WL#6607: InnoDB FULLTEXT SEARCH: CJK support

Status: Complete

This is the place holder for CJK (Chinese, Japanese and Korea) support for
InnoDB FULLTEXT search.

1) N-GRAM support
The problem with CJK language is that each word could come from multiple
characters. There is no fixed separators for individual words. So the idea is to
index contiguous groups of N characters, or n-grams, instead.

This N-gram is needed during tokenization phase, which eventually generates
tokens in the FTS index. It is also needed when we parse the search phrase, so
to find the needed words.

The N-gram is relatively simple to implement, it simply chop off phrases with
fixed segment size. For example, if the phrase is "abcd", then the tokens after
2-gram segmentation will be "ab", "bc", "cd".

2) MeCab support
MeCab is a part-of-speech and morphological analyzer for 
Japanese.http://mecab.googlecode.com/svn/trunk/mecab/doc/index.html. and it's 
used as a tokenizer by groonga(groonga.org) & mroonga(mroonga.org), which is a 
mysql storage engine for fulltext search.

We need to build a fulltext plugin parser based on MeCab. MeCab only support 
three Japanese charsets: ujis, sjis, and utf8.

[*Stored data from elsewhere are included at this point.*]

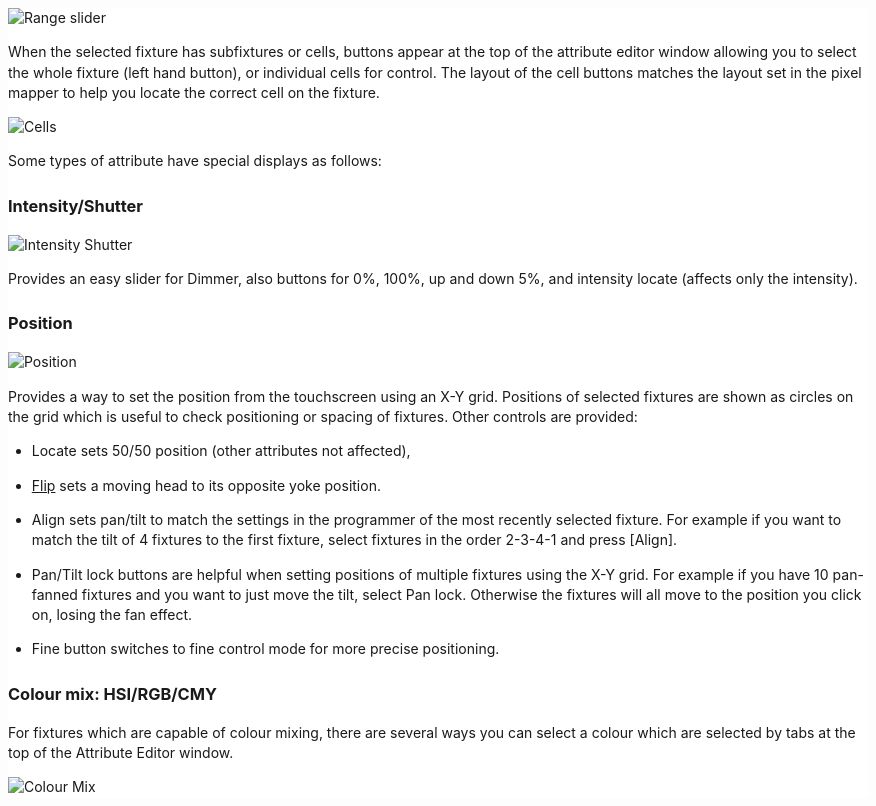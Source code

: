 ![Range slider](/docs/images/image140.png)

When the selected fixture has subfixtures or cells, buttons appear at
the top of the attribute editor window allowing you to select the whole
fixture (left hand button), or individual cells for control. The layout
of the cell buttons matches the layout set in the pixel mapper to help
you locate the correct cell on the fixture.

![Cells](/docs/images/image133.png)

Some types of attribute have special displays as follows:

### Intensity/Shutter

![Intensity Shutter](/docs/images/image141.png)

Provides an easy slider for Dimmer, also buttons for 0%, 100%, up and
down 5%, and intensity locate (affects only the intensity).

### Position

![Position](/docs/images/image142.png)

Provides a way to set the position from the touchscreen using an X-Y
grid. Positions of selected fixtures are shown as circles on the grid
which is useful to check positioning or spacing of fixtures. Other
controls are provided:

-   Locate sets 50/50 position (other attributes not affected),

-   [Flip](../controlling-fixtures/using-the-select-buttons-and-wheels.md#flip) sets a moving head to its opposite yoke position.

-   Align sets pan/tilt to match the settings in the programmer of the
    most recently selected fixture. For example if you want to match the
    tilt of 4 fixtures to the first fixture, select fixtures in the
    order 2-3-4-1 and press \[Align\].

-   Pan/Tilt lock buttons are helpful when setting positions of multiple
    fixtures using the X-Y grid. For example if you have 10 pan-fanned
    fixtures and you want to just move the tilt, select Pan lock.
    Otherwise the fixtures will all move to the position you click on,
    losing the fan effect.

-   Fine button switches to fine control mode for more precise
    positioning.

### Colour mix: HSI/RGB/CMY

For fixtures which are capable of colour mixing, there are several ways
you can select a colour which are selected by tabs at the top of the
Attribute Editor window.

![Colour Mix](/docs/images/image143.png)
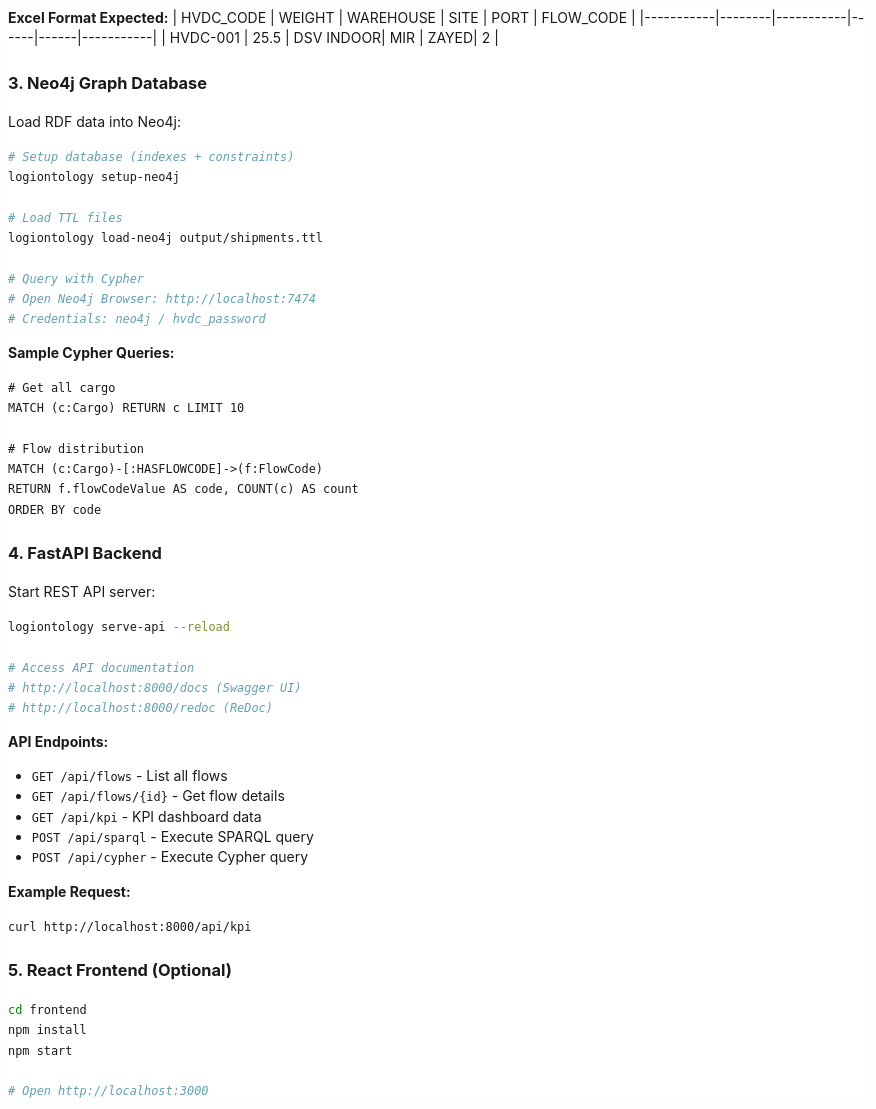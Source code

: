 **Excel Format Expected:**
| HVDC_CODE | WEIGHT | WAREHOUSE | SITE | PORT | FLOW_CODE |
|-----------|--------|-----------|------|------|-----------|
| HVDC-001  | 25.5   | DSV INDOOR| MIR  | ZAYED| 2         |

### 3. Neo4j Graph Database
Load RDF data into Neo4j:
```bash
# Setup database (indexes + constraints)
logiontology setup-neo4j

# Load TTL files
logiontology load-neo4j output/shipments.ttl

# Query with Cypher
# Open Neo4j Browser: http://localhost:7474
# Credentials: neo4j / hvdc_password
```

**Sample Cypher Queries:**
```cypher
# Get all cargo
MATCH (c:Cargo) RETURN c LIMIT 10

# Flow distribution
MATCH (c:Cargo)-[:HASFLOWCODE]->(f:FlowCode)
RETURN f.flowCodeValue AS code, COUNT(c) AS count
ORDER BY code
```

### 4. FastAPI Backend
Start REST API server:
```bash
logiontology serve-api --reload

# Access API documentation
# http://localhost:8000/docs (Swagger UI)
# http://localhost:8000/redoc (ReDoc)
```

**API Endpoints:**
- `GET /api/flows` - List all flows
- `GET /api/flows/{id}` - Get flow details
- `GET /api/kpi` - KPI dashboard data
- `POST /api/sparql` - Execute SPARQL query
- `POST /api/cypher` - Execute Cypher query

**Example Request:**
```bash
curl http://localhost:8000/api/kpi
```

### 5. React Frontend (Optional)
```bash
cd frontend
npm install
npm start

# Open http://localhost:3000
```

Mecab parser is superior in time, space and precision, which is the fraction of 
relevant documents in a search result. On the other hand, ngram parser is 
superior in recall, which is the fraction of retrieved documents in the perfect 
search result.

3) Stopword

The default stopword is utf-8 based, and none of them are CJK word. Although
user can add their own stopword in stopword tables, we will need to
1)Consider the need of default CJK stopword
2)Test and make sure user supplied stopword table can support CJK

4) Default Setting
MySQL support following CJK charset and collation

big5     | Big5 Traditional Chinese        | big5_chinese_ci 
ujis     | EUC-JP Japanese                 | ujis_japanese_ci
sjis     | Shift-JIS Japanese              | sjis_japanese_ci
euckr    | EUC-KR Korean                   | euckr_korean_ci
cp932    | SJIS for Windows Japanese       | cp932_japanese_ci   
eucjpms  | UJIS for Windows Japanese       | eucjpms_japanese_ci
gbk      | GBK Simplified Chinese          | gbk_chinese_ci
gb18030  | China National Standard GB18030 | gb18030_chinese_ci

mysql> SHOW COLLATION LIKE '%chinese%';
+--------------------+---------+-----+---------+----------+---------+
| Collation          | Charset | Id  | Default | Compiled | Sortlen |
+--------------------+---------+-----+---------+----------+---------+
| big5_chinese_ci    | big5    |   1 | Yes     | Yes      |       1 |
| gb2312_chinese_ci  | gb2312  |  24 | Yes     | Yes      |       1 |
| gbk_chinese_ci     | gbk     |  28 | Yes     | Yes      |       1 |
| gb18030_chinese_ci | gb18030 | 248 | Yes     | Yes      |       2 |
+--------------------+---------+-----+---------+----------+---------+

mysql> SHOW COLLATION LIKE '%japan%';
+---------------------+---------+----+---------+----------+---------+
| Collation           | Charset | Id | Default | Compiled | Sortlen |
+---------------------+---------+----+---------+----------+---------+
| ujis_japanese_ci    | ujis    | 12 | Yes     | Yes      |       1 |
| sjis_japanese_ci    | sjis    | 13 | Yes     | Yes      |       1 |
| cp932_japanese_ci   | cp932   | 95 | Yes     | Yes      |       1 |
| eucjpms_japanese_ci | eucjpms | 97 | Yes     | Yes      |       1 |
+---------------------+---------+----+---------+----------+---------+

mysql> SHOW COLLATION LIKE '%korea%';
+-----------------+---------+----+---------+----------+---------+
| Collation       | Charset | Id | Default | Compiled | Sortlen |
+-----------------+---------+----+---------+----------+---------+
| euckr_korean_ci | euckr   | 19 | Yes     | Yes      |       1 |
+-----------------+---------+----+---------+----------+---------+
1 row in set (0.01 sec)


When these charset and collation is specified for the column, the FTS index
switch to following behavior BY DEFAULT:

1) Disable min len requirement, or make it 0
2) Use CJK ngram parser
3) User appropriate default stopword set.

Note:
- Query with '-' operator in boolean mode are expected to run with NOT MATCH 
clause
e.g  Write , NOT match (page_title) against ("-曖昧 -さ 回" in BOOLEAN MODE)
INSTEAD OF  match (page_title) against ("-曖昧 -さ 回" in BOOLEAN MODE)  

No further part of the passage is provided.